(Dataset records)
Content starts
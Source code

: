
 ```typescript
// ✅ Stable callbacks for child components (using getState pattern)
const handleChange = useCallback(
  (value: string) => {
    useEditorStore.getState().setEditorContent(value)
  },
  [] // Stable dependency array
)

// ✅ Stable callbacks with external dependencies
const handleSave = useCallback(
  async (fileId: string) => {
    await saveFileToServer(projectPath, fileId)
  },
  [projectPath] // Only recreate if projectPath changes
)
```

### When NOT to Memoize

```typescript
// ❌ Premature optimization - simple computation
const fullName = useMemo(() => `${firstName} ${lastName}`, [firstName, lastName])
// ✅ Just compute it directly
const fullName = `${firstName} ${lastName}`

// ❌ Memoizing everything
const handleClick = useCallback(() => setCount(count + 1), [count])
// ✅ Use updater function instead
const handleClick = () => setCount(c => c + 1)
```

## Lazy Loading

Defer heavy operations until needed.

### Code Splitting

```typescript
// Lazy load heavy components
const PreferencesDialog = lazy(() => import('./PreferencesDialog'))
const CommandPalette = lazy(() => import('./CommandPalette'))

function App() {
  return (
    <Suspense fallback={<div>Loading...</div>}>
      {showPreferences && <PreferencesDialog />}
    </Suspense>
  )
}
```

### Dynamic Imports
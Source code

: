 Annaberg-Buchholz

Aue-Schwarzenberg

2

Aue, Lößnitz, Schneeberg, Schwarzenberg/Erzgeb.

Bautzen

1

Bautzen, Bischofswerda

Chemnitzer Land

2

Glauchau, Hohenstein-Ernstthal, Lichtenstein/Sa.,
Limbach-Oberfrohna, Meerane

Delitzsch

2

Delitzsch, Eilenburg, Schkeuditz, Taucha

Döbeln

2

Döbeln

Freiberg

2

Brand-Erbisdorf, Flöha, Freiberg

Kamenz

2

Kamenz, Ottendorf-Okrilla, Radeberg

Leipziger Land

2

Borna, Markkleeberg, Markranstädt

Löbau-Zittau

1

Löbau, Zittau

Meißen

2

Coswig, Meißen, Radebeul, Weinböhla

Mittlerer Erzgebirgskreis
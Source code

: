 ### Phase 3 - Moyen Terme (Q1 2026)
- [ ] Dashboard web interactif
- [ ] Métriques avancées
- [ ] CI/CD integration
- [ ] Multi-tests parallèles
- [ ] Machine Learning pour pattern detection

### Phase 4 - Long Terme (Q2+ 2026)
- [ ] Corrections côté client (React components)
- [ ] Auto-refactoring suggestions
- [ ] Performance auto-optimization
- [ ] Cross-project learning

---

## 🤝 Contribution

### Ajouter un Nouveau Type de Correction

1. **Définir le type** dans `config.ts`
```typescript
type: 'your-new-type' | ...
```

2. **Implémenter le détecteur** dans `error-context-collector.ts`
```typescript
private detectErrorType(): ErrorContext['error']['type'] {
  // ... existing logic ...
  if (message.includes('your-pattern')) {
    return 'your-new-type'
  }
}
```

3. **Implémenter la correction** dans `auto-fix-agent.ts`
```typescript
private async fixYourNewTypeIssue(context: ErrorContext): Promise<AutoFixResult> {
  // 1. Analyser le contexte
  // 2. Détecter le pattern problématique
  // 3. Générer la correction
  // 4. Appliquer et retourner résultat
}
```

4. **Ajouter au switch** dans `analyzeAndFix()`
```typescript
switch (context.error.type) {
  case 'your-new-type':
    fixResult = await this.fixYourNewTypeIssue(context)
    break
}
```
Content ends
**Work required:** Output exactly the leading lines of the data, up to and including the line marked by "## 🤝 Contribution".

**Written solution:**
Source code

:
 ```typescript
// ✅ Stable callbacks for child components (using getState pattern)
const handleChange = useCallback(
  (value: string) => {
    useEditorStore.getState().setEditorContent(value)
  },
  [] // Stable dependency array
)

// ✅ Stable callbacks with external dependencies
const handleSave = useCallback(
  async (fileId: string) => {
    await saveFileToServer(projectPath, fileId)
  },
  [projectPath] // Only recreate if projectPath changes
)
```

### When NOT to Memoize

```typescript
// ❌ Premature optimization - simple computation
const fullName = useMemo(() => `${firstName} ${lastName}`, [firstName, lastName])
// ✅ Just compute it directly
const fullName = `${firstName} ${lastName}`

// ❌ Memoizing everything
const handleClick = useCallback(() => setCount(count + 1), [count])
// ✅ Use updater function instead
const handleClick = () => setCount(c => c + 1)
```

## Lazy Loading

Defer heavy operations until needed.

### Code Splitting

```typescript
// Lazy load heavy components
const PreferencesDialog = lazy(() => import('./PreferencesDialog'))
const CommandPalette = lazy(() => import('./CommandPalette'))

function App() {
  return (
    <Suspense fallback={<div>Loading...</div>}>
      {showPreferences && <PreferencesDialog />}
    </Suspense>
  )
}
```

### Dynamic Imports
Source code

: Annaberg-Buchholz

Aue-Schwarzenberg

2

Aue, Lößnitz, Schneeberg, Schwarzenberg/Erzgeb.

Bautzen

1

Bautzen, Bischofswerda

Chemnitzer Land

2

Glauchau, Hohenstein-Ernstthal, Lichtenstein/Sa.,
Limbach-Oberfrohna, Meerane

Delitzsch

2

Delitzsch, Eilenburg, Schkeuditz, Taucha

Döbeln

2

Döbeln

Freiberg

2

Brand-Erbisdorf, Flöha, Freiberg

Kamenz

2

Kamenz, Ottendorf-Okrilla, Radeberg

Leipziger Land

2

Borna, Markkleeberg, Markranstädt

Löbau-Zittau

1

Löbau, Zittau

Meißen

2

Coswig, Meißen, Radebeul, Weinböhla

Mittlerer Erzgebirgskreis
Source code

: ### Phase 3 - Moyen Terme (Q1 2026)
- [ ] Dashboard web interactif
- [ ] Métriques avancées
- [ ] CI/CD integration
- [ ] Multi-tests parallèles
- [ ] Machine Learning pour pattern detection

### Phase 4 - Long Terme (Q2+ 2026)
- [ ] Corrections côté client (React components)
- [ ] Auto-refactoring suggestions
- [ ] Performance auto-optimization
- [ ] Cross-project learning

---

## 🤝 Contribution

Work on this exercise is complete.